PURPOSE:To realize correct monitoring of voltage to be applied on a load by a constitution wherein a voltage converting means converts the voltage between a switching means and the load into an input level at the A/D conversion input port of a microcomputor and inputs thus converted input level to the input port. CONSTITUTION:Resistances of resistors R1, R2 are set such that the potential at a voltage dividing point 53 will be lower than the reference voltage Vcc of A/D conversion even for the maximum collector voltage of a transistor 52. A microcomputor 51 monitors an A/D conversion input port A/D when the transistor 52 is interrupted. If the input value is lower than a predetermined level during that interval, a warning lamp 27 is lighted to prohibit anti-lock control. In other words, the microcomputor 51 can know the potential variation at the voltage dividing point 53 by inputting the voltage at the voltage dividing point 53 to the A/D conversion input port A/D.

Description

Detailed Description of the Invention

[0001]

BACKGROUND OF THE INVENTION 1. Field of the Invention The present invention relates to a load power supply voltage monitoring device preferably used in a so-called antilock brake system for preventing wheels from becoming locked.

[0002]

2. Description of the Related Art When a brake is suddenly applied on a wet road surface or a snowy road, the wheels stop rotating and reach a locked state. When the wheels are locked in this manner, not only the braking distance increases, but also the lateral grip force of the tire (hereinafter referred to as "cornering force") is lost and steering becomes impossible, resulting in an extremely dangerous condition. Become. In addition, the loss of cornering force can cause the vehicle to become unstable, causing it to sway and spin.

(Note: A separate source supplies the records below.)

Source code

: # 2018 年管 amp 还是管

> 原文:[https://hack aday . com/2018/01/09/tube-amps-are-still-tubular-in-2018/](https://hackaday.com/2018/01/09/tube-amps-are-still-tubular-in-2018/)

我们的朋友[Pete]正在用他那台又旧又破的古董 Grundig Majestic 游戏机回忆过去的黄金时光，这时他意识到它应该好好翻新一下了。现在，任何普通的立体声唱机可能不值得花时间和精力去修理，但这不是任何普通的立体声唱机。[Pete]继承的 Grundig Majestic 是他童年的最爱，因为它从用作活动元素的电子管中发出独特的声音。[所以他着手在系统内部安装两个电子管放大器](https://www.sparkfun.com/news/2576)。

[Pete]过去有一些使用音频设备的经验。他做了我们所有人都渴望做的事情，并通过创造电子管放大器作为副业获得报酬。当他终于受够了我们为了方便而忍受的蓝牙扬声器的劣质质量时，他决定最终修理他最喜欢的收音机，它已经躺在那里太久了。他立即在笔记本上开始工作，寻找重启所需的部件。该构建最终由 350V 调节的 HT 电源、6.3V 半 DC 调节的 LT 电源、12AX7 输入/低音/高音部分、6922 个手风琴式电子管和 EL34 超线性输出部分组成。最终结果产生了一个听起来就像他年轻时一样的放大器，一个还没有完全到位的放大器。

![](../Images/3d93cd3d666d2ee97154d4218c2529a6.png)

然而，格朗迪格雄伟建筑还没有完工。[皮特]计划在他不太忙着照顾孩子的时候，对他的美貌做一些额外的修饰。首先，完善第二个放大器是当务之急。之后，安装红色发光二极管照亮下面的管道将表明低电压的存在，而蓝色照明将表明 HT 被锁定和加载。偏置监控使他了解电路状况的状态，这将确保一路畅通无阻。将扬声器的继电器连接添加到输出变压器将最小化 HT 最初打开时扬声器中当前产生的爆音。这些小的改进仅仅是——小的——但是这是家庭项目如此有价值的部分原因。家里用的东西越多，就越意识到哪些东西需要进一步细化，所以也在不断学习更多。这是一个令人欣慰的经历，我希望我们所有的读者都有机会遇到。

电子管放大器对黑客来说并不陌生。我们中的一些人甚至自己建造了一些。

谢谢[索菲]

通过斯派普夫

Therefore, conventionally, in order to prevent the wheels from being locked even when the brake pedal is strongly depressed to perform a sudden braking operation, a so-called anti-lock
A brake system (hereinafter referred to as "ABS") is installed in a vehicle and used. The ABS detects the vehicle speed, which is the actual speed of the vehicle, and the wheel speed, which is the speed of the vehicle corresponding to the rotation of the wheels, and the slip ratio defined by the following equation (1) is The brake pressure of each wheel is controlled so as to approach the control target value.

[0004]

[Equation 1]

That is, the coefficient of friction between the tire and the road surface becomes maximum not when the slip ratio is 100% (completely locked state where the wheel speed is 0), but when the slip ratio is 2.
It is known to be around 0%. On the other hand, the cornering force decreases as the slip ratio increases,
It becomes 0 at 100%. Therefore, in the ABS, the brake pressure is controlled at the time of the sudden braking operation so that the slip ratio is about 20% so that the friction coefficient between the tire and the road surface becomes maximum.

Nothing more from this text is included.